## ACTION ITEM:
The data below has to be returned exactly, down to the last character.

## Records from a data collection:

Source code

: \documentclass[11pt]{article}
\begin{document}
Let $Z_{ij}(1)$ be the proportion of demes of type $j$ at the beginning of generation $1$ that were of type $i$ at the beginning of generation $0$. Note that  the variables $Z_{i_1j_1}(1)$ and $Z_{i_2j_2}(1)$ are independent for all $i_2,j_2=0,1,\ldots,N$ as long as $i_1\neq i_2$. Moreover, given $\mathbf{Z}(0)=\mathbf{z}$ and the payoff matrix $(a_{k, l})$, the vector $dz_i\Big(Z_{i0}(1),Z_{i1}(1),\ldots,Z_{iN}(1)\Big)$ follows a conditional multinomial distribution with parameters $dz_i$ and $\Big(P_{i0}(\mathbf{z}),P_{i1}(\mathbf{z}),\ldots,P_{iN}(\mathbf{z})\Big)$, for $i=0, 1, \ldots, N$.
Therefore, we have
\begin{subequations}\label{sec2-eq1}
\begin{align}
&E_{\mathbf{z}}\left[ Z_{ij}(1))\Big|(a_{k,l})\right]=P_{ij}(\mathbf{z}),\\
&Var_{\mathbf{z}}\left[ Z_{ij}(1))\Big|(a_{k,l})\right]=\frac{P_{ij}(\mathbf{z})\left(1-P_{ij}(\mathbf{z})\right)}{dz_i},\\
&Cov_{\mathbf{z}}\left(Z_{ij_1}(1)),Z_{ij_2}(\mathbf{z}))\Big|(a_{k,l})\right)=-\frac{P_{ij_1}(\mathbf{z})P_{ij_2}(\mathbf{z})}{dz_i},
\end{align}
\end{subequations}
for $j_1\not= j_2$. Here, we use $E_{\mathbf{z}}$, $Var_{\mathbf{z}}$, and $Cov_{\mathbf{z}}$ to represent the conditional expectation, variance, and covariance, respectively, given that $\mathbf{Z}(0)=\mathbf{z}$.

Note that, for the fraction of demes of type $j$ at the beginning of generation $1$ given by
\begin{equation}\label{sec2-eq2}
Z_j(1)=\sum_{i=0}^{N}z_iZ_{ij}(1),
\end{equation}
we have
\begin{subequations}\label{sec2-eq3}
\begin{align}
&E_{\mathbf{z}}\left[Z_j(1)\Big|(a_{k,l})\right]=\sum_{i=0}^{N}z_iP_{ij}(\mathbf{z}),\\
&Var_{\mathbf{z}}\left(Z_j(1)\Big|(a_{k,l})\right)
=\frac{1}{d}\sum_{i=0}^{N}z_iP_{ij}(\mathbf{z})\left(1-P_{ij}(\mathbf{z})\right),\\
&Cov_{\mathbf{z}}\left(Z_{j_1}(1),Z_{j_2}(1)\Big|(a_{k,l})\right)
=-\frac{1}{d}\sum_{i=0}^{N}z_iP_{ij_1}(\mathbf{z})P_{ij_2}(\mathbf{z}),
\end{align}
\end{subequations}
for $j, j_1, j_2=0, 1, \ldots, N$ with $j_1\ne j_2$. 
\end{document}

## WRITTEN RESPONSE:
Source code

: \documentclass[11pt]{article}
\begin{document}
Let $Z_{ij}(1)$ be the proportion of demes of type $j$ at the beginning of generation $1$ that were of type $i$ at the beginning of generation $0$. Note that  the variables $Z_{i_1j_1}(1)$ and $Z_{i_2j_2}(1)$ are independent for all $i_2,j_2=0,1,\ldots,N$ as long as $i_1\neq i_2$. Moreover, given $\mathbf{Z}(0)=\mathbf{z}$ and the payoff matrix $(a_{k, l})$, the vector $dz_i\Big(Z_{i0}(1),Z_{i1}(1),\ldots,Z_{iN}(1)\Big)$ follows a conditional multinomial distribution with parameters $dz_i$ and $\Big(P_{i0}(\mathbf{z}),P_{i1}(\mathbf{z}),\ldots,P_{iN}(\mathbf{z})\Big)$, for $i=0, 1, \ldots, N$.
Therefore, we have
\begin{subequations}\label{sec2-eq1}
\begin{align}
&E_{\mathbf{z}}\left[ Z_{ij}(1))\Big|(a_{k,l})\right]=P_{ij}(\mathbf{z}),\\
&Var_{\mathbf{z}}\left[ Z_{ij}(1))\Big|(a_{k,l})\right]=\frac{P_{ij}(\mathbf{z})\left(1-P_{ij}(\mathbf{z})\right)}{dz_i},\\
&Cov_{\mathbf{z}}\left(Z_{ij_1}(1)),Z_{ij_2}(\mathbf{z}))\Big|(a_{k,l})\right)=-\frac{P_{ij_1}(\mathbf{z})P_{ij_2}(\mathbf{z})}{dz_i},
\end{align}
\end{subequations}
for $j_1\not= j_2$. Here, we use $E_{\mathbf{z}}$, $Var_{\mathbf{z}}$, and $Cov_{\mathbf{z}}$ to represent the conditional expectation, variance, and covariance, respectively, given that $\mathbf{Z}(0)=\mathbf{z}$.

Note that, for the fraction of demes of type $j$ at the beginning of generation $1$ given by
\begin{equation}\label{sec2-eq2}
Z_j(1)=\sum_{i=0}^{N}z_iZ_{ij}(1),
\end{equation}
we have
\begin{subequations}\label{sec2-eq3}
\begin{align}
&E_{\mathbf{z}}\left[Z_j(1)\Big|(a_{k,l})\right]=\sum_{i=0}^{N}z_iP_{ij}(\mathbf{z}),\\
&Var_{\mathbf{z}}\left(Z_j(1)\Big|(a_{k,l})\right)
=\frac{1}{d}\sum_{i=0}^{N}z_iP_{ij}(\mathbf{z})\left(1-P_{ij}(\mathbf{z})\right),\\
&Cov_{\mathbf{z}}\left(Z_{j_1}(1),Z_{j_2}(1)\Big|(a_{k,l})\right)
=-\frac{1}{d}\sum_{i=0}^{N}z_iP_{ij_1}(\mathbf{z})P_{ij_2}(\mathbf{z}),
\end{align}
\end{subequations}
for $j, j_1, j_2=0, 1, \ldots, N$ with $j_1\ne j_2$. 
\end{document}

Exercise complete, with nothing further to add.